* [About this task] Identify and copy all lines of the material where the string "tags" is found.

┌────────

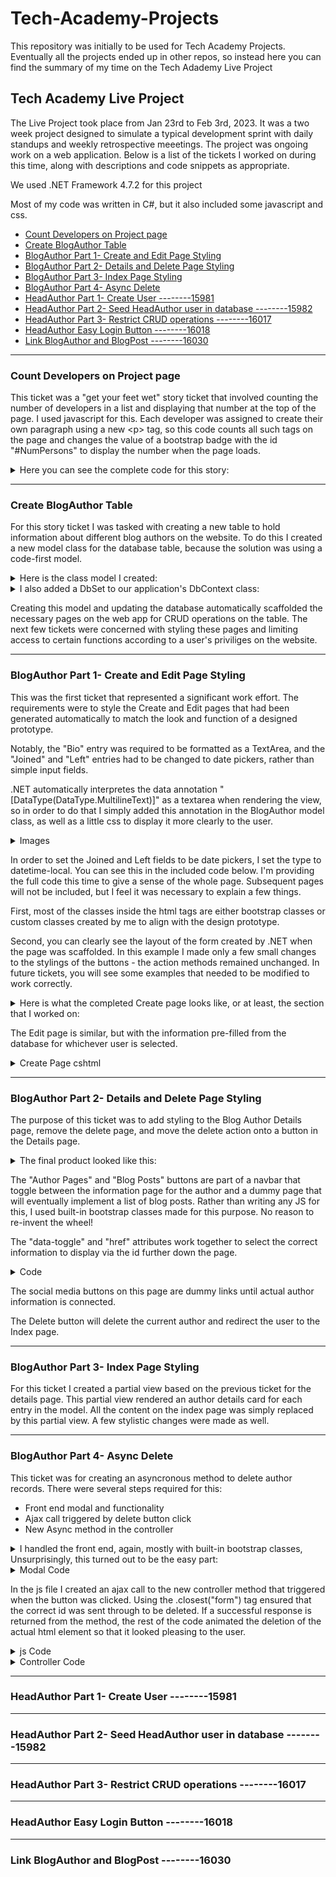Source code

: # Tech-Academy-Projects
This repository was initially to be used for Tech Academy Projects.
Eventually all the projects ended up in other repos, so instead here you can find the summary of my time on the Tech Adademy Live Project

## Tech Academy Live Project
The Live Project took place from Jan 23rd to Feb 3rd, 2023. It was a two week project designed to simulate a typical development sprint with daily standups and weekly retrospective meeetings. The project was ongoing work on a web application. Below is a list of the tickets I worked on during this time, along with descriptions and code snippets as appropriate.

We used .NET Framework 4.7.2 for this project

Most of my code was written in C#, but it also included some javascript and css.

+ [Count Developers on Project page](#count-developers-on-project-page)
+ [Create BlogAuthor Table](#create-blogauthor-table)
+ [BlogAuthor Part 1- Create and Edit Page Styling](#blogauthor-part-1--create-and-edit-page-styling)
+ [BlogAuthor Part 2- Details and Delete Page Styling](#blogauthor-part-2--details-and-delete-page-styling)
+ [BlogAuthor Part 3- Index Page Styling](#blogauthor-part-3--index-page-styling)
+ [BlogAuthor Part 4- Async Delete](#blogauthor-part-4--async-delete)
+ [HeadAuthor Part 1- Create User --------15981](#headauthor-part-1--create-user---------15981)
+ [HeadAuthor Part 2- Seed HeadAuthor user in database --------15982](#headauthor-part-2--seed-headauthor-user-in-database---------15982)
+ [HeadAuthor Part 3- Restrict CRUD operations --------16017](#headauthor-part-3--restrict-crud-operations---------16017)
+ [HeadAuthor Easy Login Button --------16018](#headauthor-easy-login-button---------16018)
+ [Link BlogAuthor and BlogPost --------16030](#link-blogauthor-and-blogpost---------16030)

<hr>

### Count Developers on Project page
This ticket was a "get your feet wet" story ticket that involved counting the number of developers in a list and displaying that number at the top of the page. I used javascript for this. Each developer was assigned to create their own paragraph using a new \<p\> tag, so this code counts all such tags on the page and changes the value of a bootstrap badge with the id "\#NumPersons" to display the number when the page loads.

<details><summary>Here you can see the complete code for this story:</summary>

<img width = "415" alt="image" src="https://user-images.githubusercontent.com/109645238/220472145-8180c82f-00c4-46e2-ad65-75215ac09b62.png">
</details>
  
<hr>

### Create BlogAuthor Table
For this story ticket I was tasked with creating a new table to hold information about different blog authors on the website. To do this I created a new model class for the database table, because the solution was using a code-first model.

<details>
  <summary>Here is the class model I created:</summary>

<img width="415" alt="image" src="https://user-images.githubusercontent.com/109645238/220474209-1d829e0b-a923-4bfd-b29a-f35c54559277.png">
</details>
  
<details>
  <summary>I also added a DbSet to our application's DbContext class:</summary>

<img width = "415" alt="image" src="https://user-images.githubusercontent.com/109645238/220474752-e9376e4c-75f0-44d6-a33f-9ed1d8bdd684.png">
</details>
  
Creating this model and updating the database automatically scaffolded the necessary pages on the web app for CRUD operations on the table. The next few tickets were concerned with styling these pages and limiting access to certain functions according to a user's priviliges on the website.

<hr>

### BlogAuthor Part 1- Create and Edit Page Styling
This was the first ticket that represented a significant work effort. The requirements were to style the Create and Edit pages that had been generated automatically to match the look and function of a designed prototype.

Notably, the "Bio" entry was required to be formatted as a TextArea, and the "Joined" and "Left" entries had to be changed to date pickers, rather than simple input fields.

.NET automatically interpretes the data annotation "[DataType(DataType.MultilineText)]" as a textarea when rendering the view, so in order to do that I simply added this annotation in the BlogAuthor model class, as well as a little css to display it more clearly to the user.

<details><summary>Images</summary>
  
<img width = "415" alt="image" src="https://user-images.githubusercontent.com/109645238/220477439-04c5b12d-34ed-41d9-9d89-ca3589df8209.png">
</br>
<img width = "415" alt="image" src="https://user-images.githubusercontent.com/109645238/220484624-20eaa9aa-8b2e-439f-9f22-dcc70f51c40f.png">
  
</details>

In order to set the Joined and Left fields to be date pickers, I set the type to datetime-local. You can see this in the included code below. I'm providing the full code this time to give a sense of the whole page. Subsequent pages will not be included, but I feel it was necessary to explain a few things. 

First, most of the classes inside the html tags are either bootstrap classes or custom classes created by me to align with the design prototype.

Second, you can clearly see the layout of the form created by .NET when the page was scaffolded. In this example I made only a few small changes to the stylings of the buttons - the action methods remained unchanged. In future tickets, you will see some examples that needed to be modified to work correctly.

<details><summary>Here is what the completed Create page looks like, or at least, the section that I worked on:</summary>

<img width = "415" alt="image" src="https://user-images.githubusercontent.com/109645238/220484109-1e4a7ea1-ce79-4979-a254-43c4ae20b04c.png">

</details>

The Edit page is similar, but with the information pre-filled from the database for whichever user is selected.

<details>
  <summary>Create Page cshtml</summary>

    @using (Html.BeginForm()) 
      {
          @Html.AntiForgeryToken()

          <div class="form-horizontal cms-bg-main-light BlogAuthor-CreateEdit--form">
              @*<h4>BlogAuthor</h4>
                  <hr />*@
              @Html.ValidationSummary(true, "", new { @class = "text-danger" })
              <div class="form-group">
                  @Html.LabelFor(model => model.Name, htmlAttributes: new { @class = "control-label col-md-2" })
                  <div class="col-md-12">
                      @Html.EditorFor(model => model.Name, new { htmlAttributes = new { @class = "form-control" } })
                      @Html.ValidationMessageFor(model => model.Name, "", new { @class = "text-danger" })
                  </div>
              </div>

              <div class="form-group BlogAuthor-CreateEdit--textarea">
                  @Html.LabelFor(model => model.Bio, htmlAttributes: new { @class = "control-label col-md-2" })
                  <div class="col-md-12">
                      @Html.EditorFor(model => model.Bio, new { htmlAttributes = new { @class = "form-control" } })
                      @Html.ValidationMessageFor(model => model.Bio, "", new { @class = "text-danger" })
                  </div>
              </div>

              <div class="d-flex justify-content-center">
                  <div class="form-group">
                      @Html.LabelFor(model => model.Joined, htmlAttributes: new { @class = "control-label col-md-2" })
                      <div class="col-md-10">
                          @Html.TextBoxFor(model => model.Joined, new { @type = "datetime-local", @Value = DateTime.Now.ToString("yyyy-MM-ddThh:mm") })
                          @*@Html.ValidationMessageFor(model => model.Joined, "", new { @class = "text-danger" })*@
                      </div>
                      <div class="cms-bg-dark text-center my-2 ml-3 col-md-10">
                          @Html.ValidationMessageFor(model => model.Joined, "", new { @class = "text-danger" })
                      </div>
                  </div>

                  <div class="form-group">
                      @Html.LabelFor(model => model.Left, htmlAttributes: new { @class = "control-label col-md-2" })
                      <div class="col-md-10">
                          @Html.TextBoxFor(model => model.Left, new { @type = "datetime-local" })
                          @Html.ValidationMessageFor(model => model.Left, "", new { @class = "text-danger" })
                      </div>
                  </div>
              </div>

              <div class="form-group col-md-offset-2 col-md-10 d-inline-block">
                  <div class="d-inline-block">
                      <a href='@Url.Action("Index")' class="btn btn-dark">Back to List</a>
                  </div>
                  <div class="d-inline-block">
                      <input type="submit" value="Create" class="btn btn-default cms-bg-secondary cms-text-light" />
                  </div>
              </div>
          </div>
      }

</details>

<hr>

### BlogAuthor Part 2- Details and Delete Page Styling
The purpose of this ticket was to add styling to the Blog Author Details page, remove the delete page, and move the delete action onto a button in the Details page. 

<details><summary>The final product looked like this:</summary>

<img width = "415" alt="image" src="https://user-images.githubusercontent.com/109645238/220517989-89c3d67d-bd01-4ca3-b460-49e977d0a54f.png"/>
  
</details>

The "Author Pages" and "Blog Posts" buttons are part of a navbar that toggle between the information page for the author and a dummy page that will eventually implement a list of blog posts. Rather than writing any JS for this, I used built-in bootstrap classes made for this purpose. No reason to re-invent the wheel!

The "data-toggle" and "href" attributes work together to select the correct information to display via the id further down the page.

<details><summary>Code</summary>
<img width = "415" alt="image" src="https://github.com/rajhah/Tech-Academy-Projects/blob/main/navbar.png"/>
</details>
  
The social media buttons on this page are dummy links until actual author information is connected.

The Delete button will delete the current author and redirect the user to the Index page.

<hr>

### BlogAuthor Part 3- Index Page Styling
For this ticket I created a partial view based on the previous ticket for the details page. This partial view rendered an author details card for each entry in the model. All the content on the index page was simply replaced by this partial view. A few stylistic changes were made as well.

<hr>

### BlogAuthor Part 4- Async Delete
This ticket was for creating an asyncronous method to delete author records. There were several steps required for this:
* Front end modal and functionality
* Ajax call triggered by delete button click
* New Async method in the controller

<details><summary>I handled the front end, again, mostly with built-in bootstrap classes, Unsurprisingly, this turned out to be the easy part:</summary>

<img width = "415" alt="image" src="https://user-images.githubusercontent.com/109645238/221034388-0cb39c5c-73b3-4963-95ba-799a739c864e.png" />
</details>

<details>
  <Summary>Modal Code</Summary>
     
      <div class="modal fade" id="deleteModal-@item.BlogAuthorId" tabindex="-1" role="dialog" aria-labelledby="exampleModalLabel" aria-hidden="true">
          <div class="modal-dialog" role="document">
              <div class="modal-content cms-bg-light cms-text-dark">
                  <div class="modal-header">
                      <h5 class="modal-title" id="deleteModalLabel">Confirm Delete?</h5>
                      <button type="button" class="close" data-dismiss="modal" aria-label="Close">
                          <span aria-hidden="true">&times;</span>
                      </button>
                  </div>
                  <div class="modal-body">
                      Are you sure you want to delete author @item.Name?
                  </div>
                  <div class="modal-footer">
                      <button type="button" class="btn btn-dark" data-dismiss="modal">Cancel</button>
                      @*When delete button is clicked, call an async method to delete THIS BlogAuthor*@
                      <form>
                          @Html.AntiForgeryToken()
                          <input type="hidden" id="BlogAuthorId" value="@item.BlogAuthorId" />
                          <button type="button" class="BlogAuthor-Index--DeleteAsync btn cms-bg-main cms-text-light" data-dismiss="modal">Delete</button>
                      </form>
                  </div>
              </div>
          </div>
      </div>
</details>

In the js file I created an ajax call to the new controller method that triggered when the button was clicked. Using the .closest("form") tag ensured that the correct id was sent through to be deleted. If a successful response is returned from the method, the rest of the code animated the deletion of the actual html element so that it looked pleasing to the user.

<details>
  <summary>js Code</summary>

    $(".BlogAuthor-Index--DeleteAsync").click(function () {
      var form = $(this).closest("form");
      var authorId = form.find("#BlogAuthorId").val();
      var token = form.find("input[name='__RequestVerificationToken']").val();
      $.ajax({
          type: "POST",
          url: "/Blog/BlogAuthors/AsyncDelete",
          data: {
              id: authorId,
              __RequestVerificationToken: token
          },
          success: function (data) {
              if (data.status == "success") {
                  //Item was successfully deleted

                  //Animation:
                  /*
                   *Using jQuery, animate the opacity of the card to 0 over 1 second
                   *Then use the callback function to squash the height so everything else slides up
                   *Finally, use the nested callback to hide the element completely when the animation is done
                   */
                  $("#BlogAuthorCard-" + authorId).animate({ opacity: 0 }, 1000,
                      function () {
                          $(this).animate({ height: 0 }, 165,
                              function () {
                                  $(this).hide();
                              });
                      });
              } else {
                  //Send an error message if author id not found in db
                  alert("Error: Author does not exist.")
              }
          },
          error: function () {
              alert("Error: Author could not be deleted.")
          }
      });
    });
</details>

<details>
  <summary>Controller Code</summary>
  
        // POST: Blog/BlogAuthors/AsyncDelete
        [HttpPost]
        [ValidateAntiForgeryToken]
        public async Task<ActionResult> AsyncDelete(int id)
        {
            BlogAuthor blogAuthor = await db.BlogAuthors.FindAsync(id);
            if(blogAuthor != null)
            {
                db.BlogAuthors.Remove(blogAuthor);
                await db.SaveChangesAsync();
                return Json(new { status="success", authorId = id });
            }
            return Json(new { status = "error" });
        }
  
</details>

<hr>

### HeadAuthor Part 1- Create User --------15981

<hr>

### HeadAuthor Part 2- Seed HeadAuthor user in database --------15982
  
<hr>

### HeadAuthor Part 3- Restrict CRUD operations --------16017
  
<hr>

### HeadAuthor Easy Login Button --------16018
  
<hr>

### Link BlogAuthor and BlogPost --------16030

└────────

* [Solution to the exercise]
This ticket was a "get your feet wet" story ticket that involved counting the number of developers in a list and displaying that number at the top of the page. I used javascript for this. Each developer was assigned to create their own paragraph using a new \<p\> tag, so this code counts all such tags on the page and changes the value of a bootstrap badge with the id "\#NumPersons" to display the number when the page loads.
First, most of the classes inside the html tags are either bootstrap classes or custom classes created by me to align with the design prototype.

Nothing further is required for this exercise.